ACTION ITEM:
Every line of the entries with the word "parameters" in it should be shown.

Source data:

★ ★ ★ ★ ★

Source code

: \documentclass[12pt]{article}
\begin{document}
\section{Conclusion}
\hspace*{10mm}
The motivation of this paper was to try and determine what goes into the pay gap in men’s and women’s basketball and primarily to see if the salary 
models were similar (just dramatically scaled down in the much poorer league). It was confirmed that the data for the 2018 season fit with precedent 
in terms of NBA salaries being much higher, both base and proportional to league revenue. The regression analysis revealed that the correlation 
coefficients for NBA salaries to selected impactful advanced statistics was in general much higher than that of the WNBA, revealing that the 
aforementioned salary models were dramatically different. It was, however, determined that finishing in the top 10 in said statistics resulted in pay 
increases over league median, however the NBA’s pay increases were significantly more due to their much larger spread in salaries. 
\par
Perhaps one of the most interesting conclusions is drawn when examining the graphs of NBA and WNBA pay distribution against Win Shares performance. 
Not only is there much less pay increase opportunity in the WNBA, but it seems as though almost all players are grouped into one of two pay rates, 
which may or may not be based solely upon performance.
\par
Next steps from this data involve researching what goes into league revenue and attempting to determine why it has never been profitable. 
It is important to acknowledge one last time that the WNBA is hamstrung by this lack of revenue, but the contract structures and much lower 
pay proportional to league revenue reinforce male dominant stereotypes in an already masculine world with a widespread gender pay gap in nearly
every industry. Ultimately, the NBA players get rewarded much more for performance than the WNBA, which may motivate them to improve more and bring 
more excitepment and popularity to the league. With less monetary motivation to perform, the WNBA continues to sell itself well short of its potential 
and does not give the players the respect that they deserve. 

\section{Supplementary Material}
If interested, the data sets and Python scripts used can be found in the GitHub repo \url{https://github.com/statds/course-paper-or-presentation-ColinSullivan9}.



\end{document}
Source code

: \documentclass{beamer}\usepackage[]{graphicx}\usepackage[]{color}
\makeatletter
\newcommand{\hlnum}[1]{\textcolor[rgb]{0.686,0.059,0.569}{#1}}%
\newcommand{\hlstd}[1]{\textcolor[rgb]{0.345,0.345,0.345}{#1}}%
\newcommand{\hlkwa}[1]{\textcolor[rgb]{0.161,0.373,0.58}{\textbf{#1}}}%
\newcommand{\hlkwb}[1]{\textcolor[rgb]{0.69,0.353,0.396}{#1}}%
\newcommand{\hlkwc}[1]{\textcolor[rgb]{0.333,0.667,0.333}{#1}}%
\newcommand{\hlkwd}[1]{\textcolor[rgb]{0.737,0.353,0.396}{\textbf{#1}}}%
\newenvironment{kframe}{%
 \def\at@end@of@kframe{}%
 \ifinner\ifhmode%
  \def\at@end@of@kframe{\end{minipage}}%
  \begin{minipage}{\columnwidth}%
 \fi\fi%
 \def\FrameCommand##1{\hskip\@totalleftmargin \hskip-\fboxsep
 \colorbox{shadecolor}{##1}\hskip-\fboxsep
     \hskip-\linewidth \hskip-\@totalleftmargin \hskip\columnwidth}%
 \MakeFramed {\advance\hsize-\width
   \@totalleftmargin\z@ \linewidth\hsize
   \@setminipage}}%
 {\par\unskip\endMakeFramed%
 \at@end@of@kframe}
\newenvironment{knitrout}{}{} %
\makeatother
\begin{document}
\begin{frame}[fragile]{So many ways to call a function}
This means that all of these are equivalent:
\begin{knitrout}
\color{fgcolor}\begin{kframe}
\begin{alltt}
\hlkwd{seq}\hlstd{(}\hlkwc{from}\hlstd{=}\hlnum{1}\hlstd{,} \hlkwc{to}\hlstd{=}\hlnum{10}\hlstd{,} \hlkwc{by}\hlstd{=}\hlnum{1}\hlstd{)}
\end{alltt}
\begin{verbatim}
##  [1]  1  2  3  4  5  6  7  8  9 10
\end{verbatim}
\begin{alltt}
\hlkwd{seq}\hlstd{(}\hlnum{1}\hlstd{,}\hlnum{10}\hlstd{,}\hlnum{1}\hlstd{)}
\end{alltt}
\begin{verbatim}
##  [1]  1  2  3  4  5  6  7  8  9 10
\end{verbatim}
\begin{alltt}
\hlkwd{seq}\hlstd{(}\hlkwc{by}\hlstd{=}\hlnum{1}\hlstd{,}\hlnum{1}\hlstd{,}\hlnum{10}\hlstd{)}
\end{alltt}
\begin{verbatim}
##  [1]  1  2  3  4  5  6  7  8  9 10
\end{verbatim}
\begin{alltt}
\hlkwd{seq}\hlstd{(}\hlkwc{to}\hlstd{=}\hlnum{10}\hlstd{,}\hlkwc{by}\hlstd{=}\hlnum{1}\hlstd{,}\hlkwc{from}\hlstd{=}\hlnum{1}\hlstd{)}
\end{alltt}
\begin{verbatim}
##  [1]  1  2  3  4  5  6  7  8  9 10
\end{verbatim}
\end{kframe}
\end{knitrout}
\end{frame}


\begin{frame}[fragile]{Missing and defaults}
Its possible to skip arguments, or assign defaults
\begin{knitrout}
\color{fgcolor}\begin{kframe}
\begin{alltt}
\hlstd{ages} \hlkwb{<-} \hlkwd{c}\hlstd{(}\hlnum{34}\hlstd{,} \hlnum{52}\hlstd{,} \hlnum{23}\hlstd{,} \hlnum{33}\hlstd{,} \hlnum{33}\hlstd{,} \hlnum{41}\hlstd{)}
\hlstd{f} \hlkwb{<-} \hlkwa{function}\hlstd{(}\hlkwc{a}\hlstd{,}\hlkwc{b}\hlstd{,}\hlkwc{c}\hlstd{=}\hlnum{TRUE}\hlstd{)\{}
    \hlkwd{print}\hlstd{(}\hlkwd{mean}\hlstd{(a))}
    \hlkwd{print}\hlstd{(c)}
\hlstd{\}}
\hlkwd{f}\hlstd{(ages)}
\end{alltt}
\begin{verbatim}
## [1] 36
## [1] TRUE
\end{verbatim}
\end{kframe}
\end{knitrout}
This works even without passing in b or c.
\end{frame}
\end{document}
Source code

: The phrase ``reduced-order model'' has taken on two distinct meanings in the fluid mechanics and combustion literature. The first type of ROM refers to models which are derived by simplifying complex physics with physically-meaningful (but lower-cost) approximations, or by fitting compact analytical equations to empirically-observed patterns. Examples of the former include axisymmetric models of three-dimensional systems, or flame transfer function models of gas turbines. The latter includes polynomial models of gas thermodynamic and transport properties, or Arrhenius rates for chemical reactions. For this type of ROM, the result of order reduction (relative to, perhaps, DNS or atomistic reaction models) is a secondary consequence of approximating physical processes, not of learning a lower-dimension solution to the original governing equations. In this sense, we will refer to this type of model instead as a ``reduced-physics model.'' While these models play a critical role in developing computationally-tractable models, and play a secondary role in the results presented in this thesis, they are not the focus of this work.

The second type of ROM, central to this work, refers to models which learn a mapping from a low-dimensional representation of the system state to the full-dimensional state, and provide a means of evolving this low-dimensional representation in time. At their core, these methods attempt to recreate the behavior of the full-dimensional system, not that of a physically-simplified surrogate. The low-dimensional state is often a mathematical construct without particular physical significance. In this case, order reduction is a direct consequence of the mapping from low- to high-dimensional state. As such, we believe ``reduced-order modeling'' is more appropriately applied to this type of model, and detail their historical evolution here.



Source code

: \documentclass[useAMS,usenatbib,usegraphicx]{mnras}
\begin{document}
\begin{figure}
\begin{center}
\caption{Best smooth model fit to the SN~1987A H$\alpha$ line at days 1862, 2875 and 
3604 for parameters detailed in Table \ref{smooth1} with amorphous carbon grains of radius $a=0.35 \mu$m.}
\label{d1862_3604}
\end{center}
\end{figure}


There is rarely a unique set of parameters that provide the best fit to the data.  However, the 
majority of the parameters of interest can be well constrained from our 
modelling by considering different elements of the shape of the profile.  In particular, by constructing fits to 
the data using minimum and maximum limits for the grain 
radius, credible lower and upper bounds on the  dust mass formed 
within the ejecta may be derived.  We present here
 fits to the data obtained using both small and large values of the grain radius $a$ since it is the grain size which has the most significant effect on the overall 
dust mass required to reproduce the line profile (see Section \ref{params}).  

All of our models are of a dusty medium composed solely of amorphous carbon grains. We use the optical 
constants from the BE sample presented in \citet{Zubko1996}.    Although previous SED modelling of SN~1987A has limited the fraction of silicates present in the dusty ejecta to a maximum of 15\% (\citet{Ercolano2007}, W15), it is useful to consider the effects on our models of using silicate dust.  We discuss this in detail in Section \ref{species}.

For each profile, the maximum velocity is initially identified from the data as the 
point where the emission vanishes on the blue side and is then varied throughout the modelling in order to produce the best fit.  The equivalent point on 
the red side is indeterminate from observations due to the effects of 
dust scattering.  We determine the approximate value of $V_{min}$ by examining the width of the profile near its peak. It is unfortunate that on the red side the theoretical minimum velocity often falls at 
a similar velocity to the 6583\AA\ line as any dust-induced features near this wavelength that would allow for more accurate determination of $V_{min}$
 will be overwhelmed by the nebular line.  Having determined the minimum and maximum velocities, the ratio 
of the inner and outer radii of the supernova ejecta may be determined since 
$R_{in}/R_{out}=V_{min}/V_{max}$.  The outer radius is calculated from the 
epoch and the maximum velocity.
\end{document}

★ ★ ★ ★ ★

RESPONSE TO THIS TASK:
3604 for parameters detailed in Table \ref{smooth1} with amorphous carbon grains of radius $a=0.35 \mu$m.}
There is rarely a unique set of parameters that provide the best fit to the data.  However, the 
majority of the parameters of interest can be well constrained from our 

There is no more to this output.